KOMPAS, Kamis, 18 November 2004
Konflik Poso, Tak Kunjung Sudah
Oleh Hari Susanto
DI bulan November 2004 ini masalah pertikaian Poso meledak lagi, di mana terjadi
penembakan dan pemboman kendaran di kawasan kabupaten itu. Berita ini tentu
amat menyedihkan bagi usaha-usaha perdamaian yang telah dicanangkan
pemerintah, bahkan berbagai lembaga internasional berusaha mewujudkan
perdamaian itu.
Berbagai spanduk digelar di seluruh pelosok tanah air dengan kalimat antara lain "...
Damai itu Indah ... Damai itu Sejahterta..." dan sebagainya seolah menjadi slogan
kosong.
Konflik Poso yang muncul dipermukaan lebih dilihat dari aspek SARA (suku, agama,
ras dan antar kelompok). Akan tetapi bila diperhatikan secara cermat, konflik Poso
lebih didasarkan pada kesenjangan politik pemerintahan dan kesenjangan sosial
ekonomi.
Kesenjangan politik pemerintahan pada dasarnya dipicu pergeseran pemegang
tampuk pemerintahan daerah/lokal. Pergeseran pengendalian pemerintah di kawasan
Poso dari pemerintahan kolonial Hindia-Belanda kepada Negara Kesatuan Republik
Indonesia juga menggeser kepemimpinan lokal dari etnis lokal kepada etnis
pendatang. Pergeseran kepemimpinan ini juga berimplikasi terhadap proses
rekrutmen pegawai negeri sipil yang mengabdi kepada pemerintahan daerah
setempat, tentunya.
Sementara itu, pergeseran lokasi kegiatan ekonomi dari Poso Kota (Lama) ke Poso
Kota (Baru) tentu berimplikasi terhadap penguasaan aktivitas ekonominya - karena
ada kecenderungan bahwa berpindahnya pusat pemerintahan (daerah) mengundang
bergesernya pula pusat-pusat perkantoran dan perdagangan mendekati pusat-pusat
pemerintahan.

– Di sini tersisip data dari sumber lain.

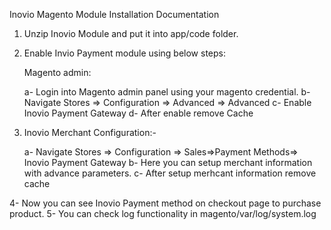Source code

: Inovio Magento Module Installation Documentation 

1.	Unzip Inovio Module and put it into app/code folder.
2.	Enable Invio Payment module using below steps:
	
	Magento admin:

	a- Login into Magento admin panel using your magento credential.
	b- Navigate Stores => Configuration => Advanced => Advanced
	c- Enable Inovio Payment Gateway
	d- After enable remove Cache

3.  Inovio Merchant Configuration:-
	
	a- Navigate Stores => Configuration => Sales=>Payment Methods=> Inovio Payment Gateway
	b- Here you can setup merchant information with advance parameters.
	c- After setup merhcant information remove cache

4- Now you can see Inovio Payment method on checkout page to purchase product.
5- You can check log functionality in magento/var/log/system.log

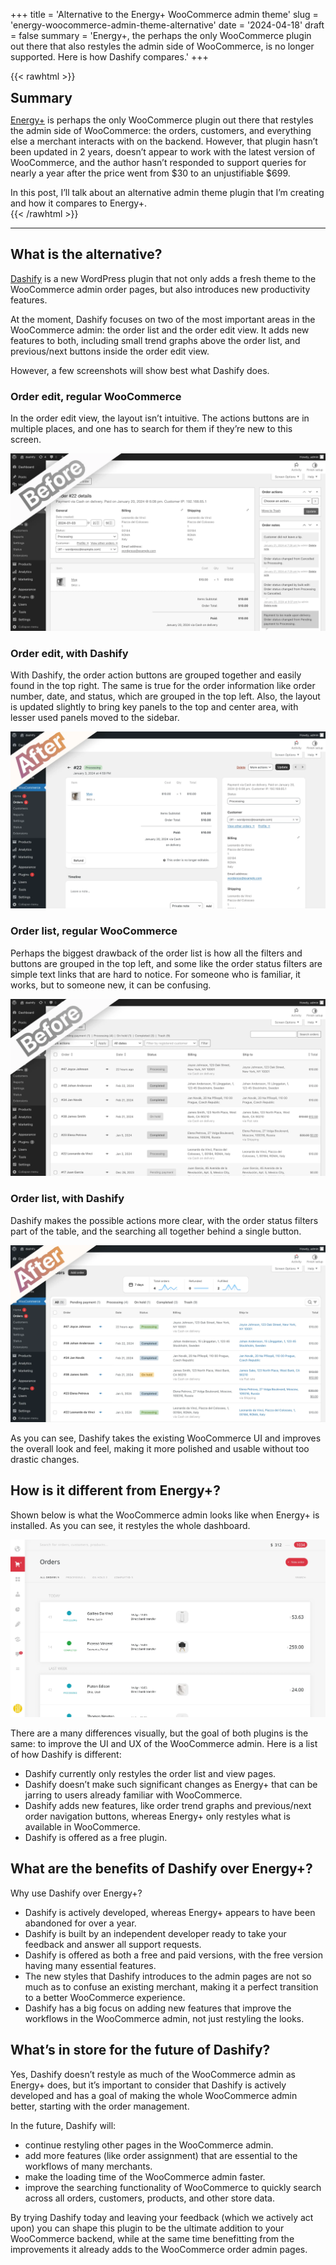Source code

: +++
title = 'Alternative to the Energy+ WooCommerce admin theme'
slug = 'energy-woocommerce-admin-theme-alternative'
date = '2024-04-18'
draft = false
summary = 'Energy+, the perhaps the only WooCommerce plugin out there that also restyles the admin side of WooCommerce, is no longer supported. Here is how Dashify compares.'
+++

{{< rawhtml >}}
<div class="rounded-lg px-8 py-8 bg-[#9D6095E3] text-gray-50 text-lg">
	<h2 class="text-gray-50" style="margin-top: 0; margin-bottom: 0.6rem;">Summary</h2>
	<p><a href="https://codecanyon.net/item/energy-a-beautiful-admin-panel-for-woocommerce/25423023" class="text-gray-50">Energy+</a> is perhaps the only WooCommerce plugin out there that restyles the admin side of WooCommerce: the orders, customers, and everything else a merchant interacts with on the backend. However, that plugin hasn’t been updated in 2 years, doesn’t appear to work with the latest version of WooCommerce, and the author hasn’t responded to support queries for nearly a year after the price went from $30 to an unjustifiable $699.</p>
	<p style="margin-bottom: 0;">In this post, I’ll talk about an alternative admin theme plugin that I’m creating and how it compares to Energy+.</p>
</div>
{{< /rawhtml >}}

---

## What is the alternative?

[Dashify](https://wordpress.org/plugins/dashify/) is a new WordPress plugin that not only adds a fresh theme to the WooCommerce admin order pages, but also introduces new productivity features.

At the moment, Dashify focuses on two of the most important areas in the WooCommerce admin: the order list and the order edit view. It adds new features to both, including small trend graphs above the order list, and previous/next buttons inside the order edit view.

However, a few screenshots will show best what Dashify does.

### Order edit, regular WooCommerce

In the order edit view, the layout isn’t intuitive. The actions buttons are in multiple places, and one has to search for them if they’re new to this screen.

![Screenshot of the order edit view in WooCommerce. The layout is dull and doesn’t look sleek.](order-edit-before.webp)

### Order edit, with Dashify

With Dashify, the order action buttons are grouped together and easily found in the top right. The same is true for the order information like order number, date, and status, which are grouped in the top left. Also, the layout is updated slightly to bring key panels to the top and center area, with lesser used panels moved to the sidebar.

![Screenshot of the order edit view after Dashify is added, showing a layout that is much sleeker and more organized.](order-edit-after.webp)

### Order list, regular WooCommerce

Perhaps the biggest drawback of the order list is how all the filters and buttons are grouped in the top left, and some like the order status filters are simple text links that are hard to notice. For someone who is familiar, it works, but to someone new, it can be confusing.

![Screenshot of the regular WooCommerce order list, without Dashify. It doesn’t look too sleek.](order-list-before.webp)

### Order list, with Dashify

Dashify makes the possible actions more clear, with the order status filters part of the table, and the searching all together behind a single button.

![Screenshot of the order list after Dashify is added, showing improved styling of the table and a new recent order trend graph above the list.](order-list-after.webp)

As you can see, Dashify takes the existing WooCommerce UI and improves the overall look and feel, making it more polished and usable without too drastic changes.

## How is it different from Energy+?

Shown below is what the WooCommerce admin looks like when Energy+ is installed. As you can see, it restyles the whole dashboard.

![Screenshot of how Energy+ restyles the WooCommerce order list.](energy.webp)

There are a many differences visually, but the goal of both plugins is the same: to improve the UI and UX of the WooCommerce admin. Here is a list of how Dashify is different:

*   Dashify currently only restyles the order list and view pages.
*   Dashify doesn’t make such significant changes as Energy+ that can be jarring to users already familiar with WooCommerce.
*   Dashify adds new features, like order trend graphs and previous/next order navigation buttons, whereas Energy+ only restyles what is available in WooCommerce.
*   Dashify is offered as a free plugin.

## What are the benefits of Dashify over Energy+?

Why use Dashify over Energy+?

*   Dashify is actively developed, whereas Energy+ appears to have been abandoned for over a year.
*   Dashify is built by an independent developer ready to take your feedback and answer all support requests.
*   Dashify is offered as both a free and paid versions, with the free version having many essential features.
*   The new styles that Dashify introduces to the admin pages are not so much as to confuse an existing merchant, making it a perfect transition to a better WooCommerce experience.
*   Dashify has a big focus on adding new features that improve the workflows in the WooCommerce admin, not just restyling the looks.

## What’s in store for the future of Dashify?

Yes, Dashify doesn’t restyle as much of the WooCommerce admin as Energy+ does, but it’s important to consider that Dashify is actively developed and has a goal of making the whole WooCommerce admin better, starting with the order management.

In the future, Dashify will:

*   continue restyling other pages in the WooCommerce admin.
*   add more features (like order assignment) that are essential to the workflows of many merchants.
*   make the loading time of the WooCommerce admin faster.
*   improve the searching functionality of WooCommerce to quickly search across all orders, customers, products, and other store data.

By trying Dashify today and leaving your feedback (which we actively act upon) you can shape this plugin to be the ultimate addition to your WooCommerce backend, while at the same time benefitting from the improvements it already adds to the WooCommerce order admin pages.

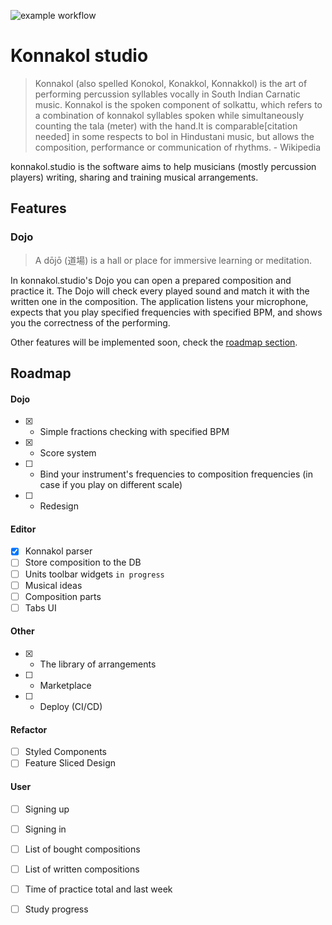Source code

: ![example workflow](https://github.com/agmitron/handpanistan/actions/workflows/hello.yml/badge.svg)

# Konnakol studio

> Konnakol (also spelled Konokol, Konakkol, Konnakkol) is the art of performing percussion syllables vocally in South Indian Carnatic music. Konnakol is the spoken component of solkattu, which refers to a combination of konnakol syllables spoken while simultaneously counting the tala (meter) with the hand.It is comparable[citation needed] in some respects to bol in Hindustani music, but allows the composition, performance or communication of rhythms. - Wikipedia

konnakol.studio is the software aims to help musicians (mostly percussion players) writing, sharing and training musical arrangements.

## Features

### Dojo

> A dōjō (道場) is a hall or place for immersive learning or meditation.

In konnakol.studio's Dojo you can open a prepared composition and practice it. The Dojo will check every played sound and match it with the written one in the composition. The application listens your microphone, expects that you play specified frequencies with specified BPM, and shows you the correctness of the performing.

Other features will be implemented soon, check the [roadmap section](#roadmap).

## Roadmap

#### Dojo

- [x] - Simple fractions checking with specified BPM
- [x] - Score system
- [ ] - Bind your instrument's frequencies to composition frequencies (in case if you play on different scale)
- [ ] - Redesign

#### Editor

- [x] Konnakol parser
- [ ] Store composition to the DB
- [ ] Units toolbar widgets `in progress`
- [ ] Musical ideas
- [ ] Composition parts
- [ ] Tabs UI

#### Other

- [x] - The library of arrangements
- [ ] - Marketplace 
- [ ] - Deploy (CI/CD)

#### Refactor

- [ ] Styled Components
- [ ] Feature Sliced Design

#### User

- [ ] Signing up
- [ ] Signing in
- [ ] List of bought compositions
- [ ] List of written compositions
- [ ] Time of practice total and last week
- [ ] Study progress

Singkatnya, terjadi akumulasi kegiatan di pusat pemerintahan baru,
yang notabene mayoritas penduduknya adalah Muslim.
Sementara itu, kesenjangan sosial ekonomi diawali dengan masuknya pendatang ke
Poso yang berasal dari Jawa, Bali, Sulawesi Selatan maupun Sulawesi
Utara/Gorontalo. Pendatang umumnya lebih kuat, muda dan mempunyai daya juang
untuk mampu bertahan di daerah baru. Kedatangan para pendatang ini juga
menyebabkan terjadinya peralihan lahan dari yang dahulunya atas dasar kepemilikan
penduduk asli, kemudian beralih kepemilikannya kepada para pendatang. Proses
peralihan kepemilikan tersebut terjadi melalui program pemerintah dalam bentuk
transmigrasi maupun penjualan lahan-lahan pada para migran. Arus migrasi masuk, in
migration ini cukup deras terjadi semenjak dasawarsa 1970-an dan 1980-an di mana
program transmigrasi dilakukan dan dibukanya jalur prasarana angkutan darat,
Trans-Sulawesi.
Apa yang terjadi, dengan dikembangkannya tanaman bernilai ekonomi tinggi, kakao
(coklat), dan kelapa (kopra) oleh para pendatang, tentunya, telah memberikan
peningkatan kesejahteraan para pemiliknya. Walau penduduk asli mengikuti pola
tanam para pendatang untuk memperoleh hasil tanaman bernilai ekonomi tinggi itu,
akan tetapi penguasaan pemasaran hasil-hasilnya dikuasai oleh para pendatang.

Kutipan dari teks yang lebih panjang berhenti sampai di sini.